YOUR ASSIGNMENT
Could you output every record below exactly as it appears?
****
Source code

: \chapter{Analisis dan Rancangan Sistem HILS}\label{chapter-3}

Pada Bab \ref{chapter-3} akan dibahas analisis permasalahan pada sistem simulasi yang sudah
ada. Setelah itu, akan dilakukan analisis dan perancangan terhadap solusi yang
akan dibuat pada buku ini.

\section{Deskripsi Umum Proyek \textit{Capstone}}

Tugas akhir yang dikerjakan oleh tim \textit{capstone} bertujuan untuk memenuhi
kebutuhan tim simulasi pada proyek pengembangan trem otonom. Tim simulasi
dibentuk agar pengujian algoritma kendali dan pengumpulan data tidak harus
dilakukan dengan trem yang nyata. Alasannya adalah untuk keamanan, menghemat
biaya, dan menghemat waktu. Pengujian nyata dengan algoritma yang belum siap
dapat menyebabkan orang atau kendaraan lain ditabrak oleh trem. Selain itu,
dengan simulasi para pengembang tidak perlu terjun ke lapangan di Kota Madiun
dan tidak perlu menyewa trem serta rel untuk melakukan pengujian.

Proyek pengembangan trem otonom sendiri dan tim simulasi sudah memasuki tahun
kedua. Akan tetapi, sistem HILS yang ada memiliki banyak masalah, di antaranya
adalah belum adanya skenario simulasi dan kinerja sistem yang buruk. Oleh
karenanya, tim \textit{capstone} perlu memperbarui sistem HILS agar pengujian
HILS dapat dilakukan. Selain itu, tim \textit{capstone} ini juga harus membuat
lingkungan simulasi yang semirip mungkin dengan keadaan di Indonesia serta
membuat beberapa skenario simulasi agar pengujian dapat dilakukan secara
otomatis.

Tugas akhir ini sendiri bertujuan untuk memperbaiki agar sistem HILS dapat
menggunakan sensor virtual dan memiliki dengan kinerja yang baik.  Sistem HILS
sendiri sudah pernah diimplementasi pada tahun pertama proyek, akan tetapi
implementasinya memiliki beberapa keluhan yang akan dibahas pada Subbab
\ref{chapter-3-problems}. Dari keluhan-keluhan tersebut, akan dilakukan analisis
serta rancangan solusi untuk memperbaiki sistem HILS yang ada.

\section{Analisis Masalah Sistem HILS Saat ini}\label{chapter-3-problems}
****
OUTPUT FOR THIS TASK
Source code

: \chapter{Analisis dan Rancangan Sistem HILS}\label{chapter-3}

Pada Bab \ref{chapter-3} akan dibahas analisis permasalahan pada sistem simulasi yang sudah
ada. Setelah itu, akan dilakukan analisis dan perancangan terhadap solusi yang
akan dibuat pada buku ini.

\section{Deskripsi Umum Proyek \textit{Capstone}}

Tugas akhir yang dikerjakan oleh tim \textit{capstone} bertujuan untuk memenuhi
kebutuhan tim simulasi pada proyek pengembangan trem otonom. Tim simulasi
dibentuk agar pengujian algoritma kendali dan pengumpulan data tidak harus
dilakukan dengan trem yang nyata. Alasannya adalah untuk keamanan, menghemat
biaya, dan menghemat waktu. Pengujian nyata dengan algoritma yang belum siap
dapat menyebabkan orang atau kendaraan lain ditabrak oleh trem. Selain itu,
dengan simulasi para pengembang tidak perlu terjun ke lapangan di Kota Madiun
dan tidak perlu menyewa trem serta rel untuk melakukan pengujian.

Proyek pengembangan trem otonom sendiri dan tim simulasi sudah memasuki tahun
kedua. Akan tetapi, sistem HILS yang ada memiliki banyak masalah, di antaranya
adalah belum adanya skenario simulasi dan kinerja sistem yang buruk. Oleh
karenanya, tim \textit{capstone} perlu memperbarui sistem HILS agar pengujian
HILS dapat dilakukan. Selain itu, tim \textit{capstone} ini juga harus membuat
lingkungan simulasi yang semirip mungkin dengan keadaan di Indonesia serta
membuat beberapa skenario simulasi agar pengujian dapat dilakukan secara
otomatis.

Tugas akhir ini sendiri bertujuan untuk memperbaiki agar sistem HILS dapat
menggunakan sensor virtual dan memiliki dengan kinerja yang baik.  Sistem HILS
sendiri sudah pernah diimplementasi pada tahun pertama proyek, akan tetapi
implementasinya memiliki beberapa keluhan yang akan dibahas pada Subbab
\ref{chapter-3-problems}. Dari keluhan-keluhan tersebut, akan dilakukan analisis
serta rancangan solusi untuk memperbaiki sistem HILS yang ada.

\section{Analisis Masalah Sistem HILS Saat ini}\label{chapter-3-problems}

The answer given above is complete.